COS 597A, Fall 2008 - Problem Set 5

Due at 3:00pm, Wednesday Novermber 19, 2008.


Collaboration Policy

You may discuss problems with other students in the class. However, each student must write up his or her own solution to each problem independently. That is, while you may formulate the solutions to problems in collaboration with classmates, you must be able to articulate the solutions on your own.

Late Penalties


Chapter, exercise and page numbers refer to the course text Database System Concepts, Fifth Edition, by Silberschatz,  Korth, and Sudarshan

Problem 1:
Recall that an inverted index for a collection of documents is a compilation of information about the occurences of terms in the documents.  The inverted index has one entry for each term appearing in any document.  The entry for a term contains a postings list.  A postings list for a term contains information about the occurrences of the term in the collection.  A postings list is usually organized document by document.  The actual information about each occurrence can vary.  In the simpliest form, a postings list is just a list of the documents containing the term.  In the richest form, a posting list records the position of each occurrence of the term within each document and possible additional information about the occurrence.  

For this problem, consider a collection of Web documents in which each document has a title and text contents.  Documents are linked to each other, and  the anchor text labeling the link from one document  to another document is identified.  For example, "the bulletin board for cos597A" is anchor text in this document linking to the course Announcements page.   For this problem, anchor text is viewed as part of the regular text contents of  the document containing it (e.g. this document), but is counted as special "anchor text"  for the document pointed to (e.g. the course Announcements page).  Note that the Announcements page does not contain the word "bulletin", but including the anchor text associates the Announcements page with the term "bulletin". 

The collection will be searched using text queries, each query consisting of a list of one or more terms.  There are no phrase queries, Boolean operations in a query, or other advanced query specifications.
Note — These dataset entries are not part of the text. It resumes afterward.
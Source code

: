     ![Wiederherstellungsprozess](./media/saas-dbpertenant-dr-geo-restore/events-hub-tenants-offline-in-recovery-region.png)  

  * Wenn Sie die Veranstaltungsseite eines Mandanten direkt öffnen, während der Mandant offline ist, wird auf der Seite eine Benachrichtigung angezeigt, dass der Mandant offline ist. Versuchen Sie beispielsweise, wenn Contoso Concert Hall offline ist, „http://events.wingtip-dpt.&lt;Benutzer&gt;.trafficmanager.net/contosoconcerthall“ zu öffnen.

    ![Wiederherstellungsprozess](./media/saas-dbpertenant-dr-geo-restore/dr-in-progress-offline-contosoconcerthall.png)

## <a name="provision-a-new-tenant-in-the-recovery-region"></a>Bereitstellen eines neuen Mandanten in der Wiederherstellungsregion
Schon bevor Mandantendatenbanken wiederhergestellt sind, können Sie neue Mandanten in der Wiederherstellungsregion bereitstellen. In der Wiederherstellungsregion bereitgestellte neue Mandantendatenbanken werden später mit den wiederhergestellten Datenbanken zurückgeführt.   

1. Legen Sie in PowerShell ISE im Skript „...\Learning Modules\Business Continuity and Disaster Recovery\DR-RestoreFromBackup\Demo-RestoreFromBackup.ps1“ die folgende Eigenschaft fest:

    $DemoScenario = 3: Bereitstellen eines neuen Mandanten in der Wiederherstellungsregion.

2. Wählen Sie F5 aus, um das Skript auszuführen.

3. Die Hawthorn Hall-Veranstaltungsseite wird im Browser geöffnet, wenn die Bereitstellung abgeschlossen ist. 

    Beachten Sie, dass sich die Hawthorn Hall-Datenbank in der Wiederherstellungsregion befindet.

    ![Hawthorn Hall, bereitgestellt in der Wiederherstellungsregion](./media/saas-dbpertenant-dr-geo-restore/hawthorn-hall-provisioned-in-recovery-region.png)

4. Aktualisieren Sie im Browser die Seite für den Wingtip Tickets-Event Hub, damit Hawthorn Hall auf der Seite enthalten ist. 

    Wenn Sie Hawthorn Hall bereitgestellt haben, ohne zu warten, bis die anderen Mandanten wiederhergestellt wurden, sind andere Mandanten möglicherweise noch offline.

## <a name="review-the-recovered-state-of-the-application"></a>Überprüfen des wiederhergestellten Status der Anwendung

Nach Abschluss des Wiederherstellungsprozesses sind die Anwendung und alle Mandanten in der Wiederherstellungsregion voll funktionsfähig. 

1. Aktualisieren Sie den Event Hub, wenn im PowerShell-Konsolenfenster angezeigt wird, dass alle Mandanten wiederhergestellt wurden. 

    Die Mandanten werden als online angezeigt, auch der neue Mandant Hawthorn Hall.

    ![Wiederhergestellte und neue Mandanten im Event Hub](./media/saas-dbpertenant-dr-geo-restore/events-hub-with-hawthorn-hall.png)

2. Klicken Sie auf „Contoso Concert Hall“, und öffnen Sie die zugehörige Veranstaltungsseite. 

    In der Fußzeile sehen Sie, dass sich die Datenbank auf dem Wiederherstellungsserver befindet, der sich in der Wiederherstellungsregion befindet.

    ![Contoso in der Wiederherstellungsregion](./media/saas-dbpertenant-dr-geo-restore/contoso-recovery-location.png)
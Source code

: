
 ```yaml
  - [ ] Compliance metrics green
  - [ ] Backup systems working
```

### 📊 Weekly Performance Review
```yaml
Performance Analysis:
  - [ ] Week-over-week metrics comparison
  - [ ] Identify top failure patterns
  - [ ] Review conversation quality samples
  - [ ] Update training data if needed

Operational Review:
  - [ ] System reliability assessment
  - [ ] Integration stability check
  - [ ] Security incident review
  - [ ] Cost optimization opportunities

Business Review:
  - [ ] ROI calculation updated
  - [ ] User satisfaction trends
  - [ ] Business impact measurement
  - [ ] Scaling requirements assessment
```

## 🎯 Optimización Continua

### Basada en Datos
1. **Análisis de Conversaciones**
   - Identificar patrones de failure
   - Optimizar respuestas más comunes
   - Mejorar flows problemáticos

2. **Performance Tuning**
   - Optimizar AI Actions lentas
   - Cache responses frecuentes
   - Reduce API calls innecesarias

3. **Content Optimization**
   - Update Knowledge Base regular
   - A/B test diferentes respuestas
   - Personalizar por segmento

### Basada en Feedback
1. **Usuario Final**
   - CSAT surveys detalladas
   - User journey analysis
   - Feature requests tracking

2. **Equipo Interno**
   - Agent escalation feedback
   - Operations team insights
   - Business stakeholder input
Consider the following definition of a document satisfying a query when searching the collection:


    1. The document contains only some of the query terms, but at least one query term appears either in anchor text pointing to the document or in the title of the document.
    2. The document contains all the query terms;  each term may appear in any of the title, anchor text pointing to, or text contents of  the document.
The ranking function for documents satisfying a query is not fully specified but must satisfy the following three conditions:
  1. Terms in a title are most valuable – compared to terms in anchor text or terms in text contents,
  2. Terms in anchor text pointing to a document are more valuable than terms in the text contents of the document,
  3. All occurrences of terms in the text contents of a document are equally valuable, regardless of position, font, or other attributes.
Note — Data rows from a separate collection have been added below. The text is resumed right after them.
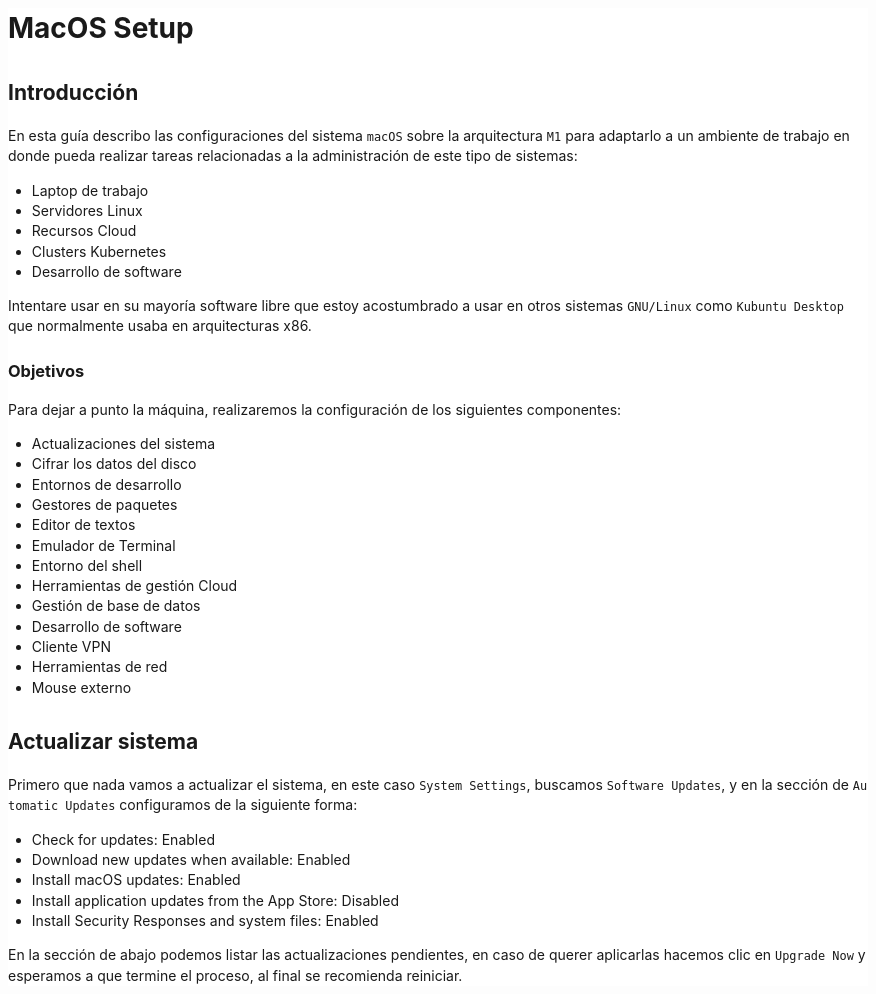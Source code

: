 # MacOS Setup

## Introducción

En esta guía describo las configuraciones del sistema `macOS` sobre la arquitectura `M1` para adaptarlo a un ambiente
de trabajo en donde pueda realizar tareas relacionadas a la administración de este tipo de sistemas:

* Laptop de trabajo
* Servidores Linux
* Recursos Cloud
* Clusters Kubernetes
* Desarrollo de software

Intentare usar en su mayoría software libre que estoy acostumbrado a usar en otros sistemas `GNU/Linux` como `Kubuntu
Desktop` que normalmente usaba en arquitecturas x86.

### Objetivos

Para dejar a punto la máquina, realizaremos la configuración de los siguientes componentes:

* Actualizaciones del sistema
* Cifrar los datos del disco
* Entornos de desarrollo
* Gestores de paquetes
* Editor de textos
* Emulador de Terminal
* Entorno del shell
* Herramientas de gestión Cloud
* Gestión de base de datos
* Desarrollo de software
* Cliente VPN
* Herramientas de red
* Mouse externo

## Actualizar sistema

Primero que nada vamos a actualizar el sistema, en este caso `System Settings`, buscamos `Software Updates`, y en
la sección de `Automatic Updates` configuramos de la siguiente forma:

* Check for updates: Enabled
* Download new updates when available: Enabled
* Install macOS updates: Enabled
* Install application updates from the App Store: Disabled
* Install Security Responses and system files: Enabled

En la sección de abajo podemos listar las actualizaciones pendientes, en caso de querer aplicarlas hacemos clic en
`Upgrade Now` y esperamos a que termine el proceso, al final se recomienda reiniciar.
Part A :  Suggest a ranking function to rank the documents satisfying a query under the conditions above.  It is fine to suggest a pair of ranking functions – one for singe-term queries and one for multi-term queries.  
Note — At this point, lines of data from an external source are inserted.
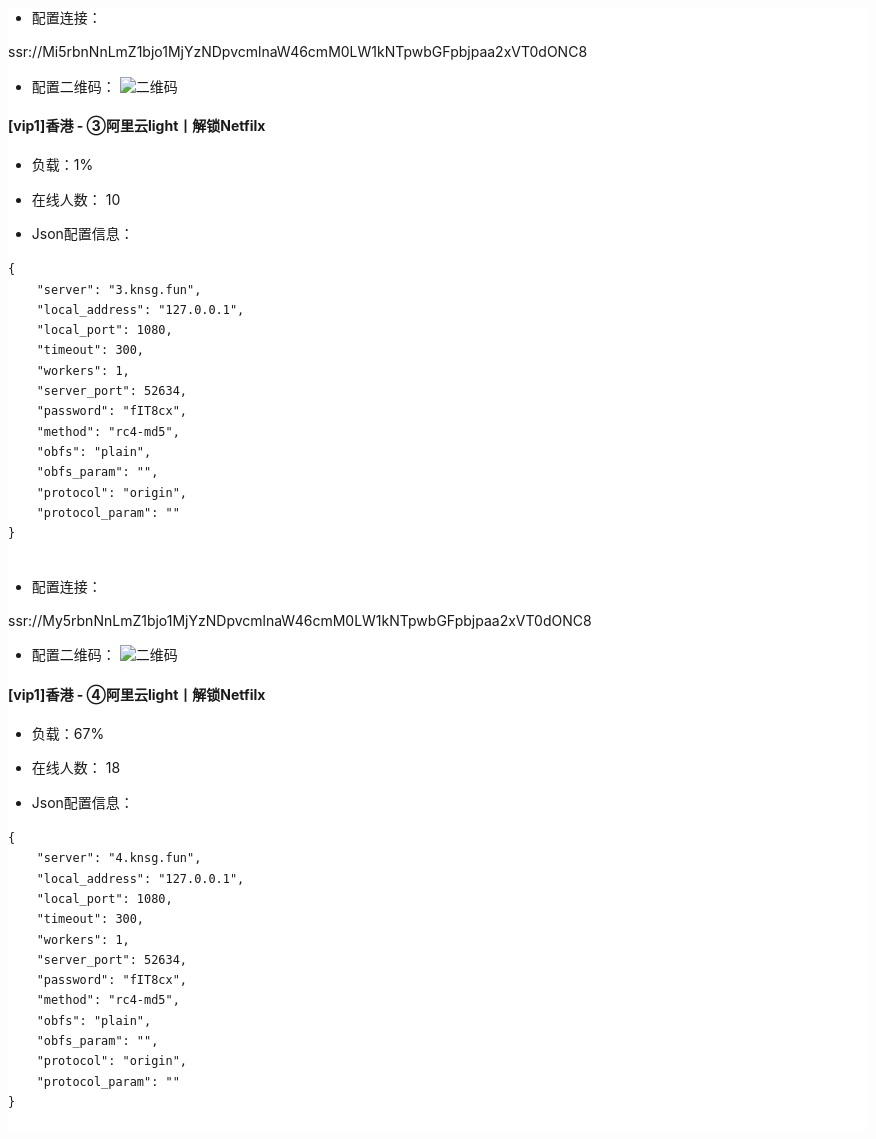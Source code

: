 - 配置连接：

ssr://Mi5rbnNnLmZ1bjo1MjYzNDpvcmlnaW46cmM0LW1kNTpwbGFpbjpaa2xVT0dONC8

- 配置二维码：
![二维码](https://raw.githubusercontent.com/pgw1314/fq/master/qrcode/VI%E4%BA%91_pgw1314/%5Bvip1%5D%E9%A6%99%E6%B8%AF%20-%20%E2%91%A1%E9%98%BF%E9%87%8C%E4%BA%91light%E4%B8%A8%E8%A7%A3%E9%94%81Netfilx.png)

#### [vip1]香港 - ③阿里云light丨解锁Netfilx

- 负载：1%

- 在线人数： 10

- Json配置信息：
```
{
    "server": "3.knsg.fun",
    "local_address": "127.0.0.1",
    "local_port": 1080,
    "timeout": 300,
    "workers": 1,
    "server_port": 52634,
    "password": "fIT8cx",
    "method": "rc4-md5",
    "obfs": "plain",
    "obfs_param": "",
    "protocol": "origin",
    "protocol_param": ""
}
                                               
```

- 配置连接：

ssr://My5rbnNnLmZ1bjo1MjYzNDpvcmlnaW46cmM0LW1kNTpwbGFpbjpaa2xVT0dONC8

- 配置二维码：
![二维码](https://raw.githubusercontent.com/pgw1314/fq/master/qrcode/VI%E4%BA%91_pgw1314/%5Bvip1%5D%E9%A6%99%E6%B8%AF%20-%20%E2%91%A2%E9%98%BF%E9%87%8C%E4%BA%91light%E4%B8%A8%E8%A7%A3%E9%94%81Netfilx.png)

#### [vip1]香港 - ④阿里云light丨解锁Netfilx

- 负载：67%

- 在线人数： 18

- Json配置信息：
```
{
    "server": "4.knsg.fun",
    "local_address": "127.0.0.1",
    "local_port": 1080,
    "timeout": 300,
    "workers": 1,
    "server_port": 52634,
    "password": "fIT8cx",
    "method": "rc4-md5",
    "obfs": "plain",
    "obfs_param": "",
    "protocol": "origin",
    "protocol_param": ""
}
                                               
```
Part B:   Describe one or more data structures to be used to record the information about terms in documents.  These data structures together should make up the inverted index.  The resulting inverted index must allow single-term queries to be processed without considering the postings for documents containing the query term only in their text contents. 

Part C :  Given  your solution to Part B, can the ranking function you have suggested in Part A be computed while satisfying documents are being found?  Explain briefly.
 

Problem 2:
In class we executed inserts and delete on an order one B+ tree, finishing with tree shown in slide #11 of the slides for B+ tree insert, delete examples (link to pdf).

Part a:  Delete the entry with B+ tree key value 29 from the B+ tree.  Describe each step of the deletion.
Part b:  Delete the entry with B+ tree key value 27 from the B+ tree resulting from Part a.  Describe each step of the deletion.

Problem 3:
Analyze the number of block reads and block writes required to delete a value from a B+ tree leaf when the deletion requires a merge of the leaf with a sibling but causes no merge of siblings or redistribution of key values between siblings at the parent-level.  Include the block reads necessary to find the leaf; assume the height of the B+ tree is 3.    Don't forget that in a B+ tree, a linked list of the leaves is maintained.



Problem 4:
Let 0, 1, 2, 3,  64, 128, 192,  4,  8,  16,  32 be a sequence of hash key values to be inserted in a dynamic hashing index.  You may view each value in the sequence to be the result of applying some base hash function h to the actual search key value.

Part a: Use extendable hashing starting with 4 empty buckets and h0(x)= h(x) mod 4.   Assume each bucket can hold four data entries.  Show the initial (empty) configuration of the directory and buckets. Insert each value of the sequence in order.  Show the configuration each time the directory changes, including pointer changes.  Show the final configuration.  Assuming that each bucket fits in one block and 64 directory entries fit in one block, how many blocks are used?

Part b:  Suppose  we place a limit on directory splitting by requiring that at least half the buckets be as the same depth as the directory before the directory is split on an insertion.  Otherwise, overflow blocks are used.    Redo Part a  under this strategy.  Do you think this is a good idea? Why?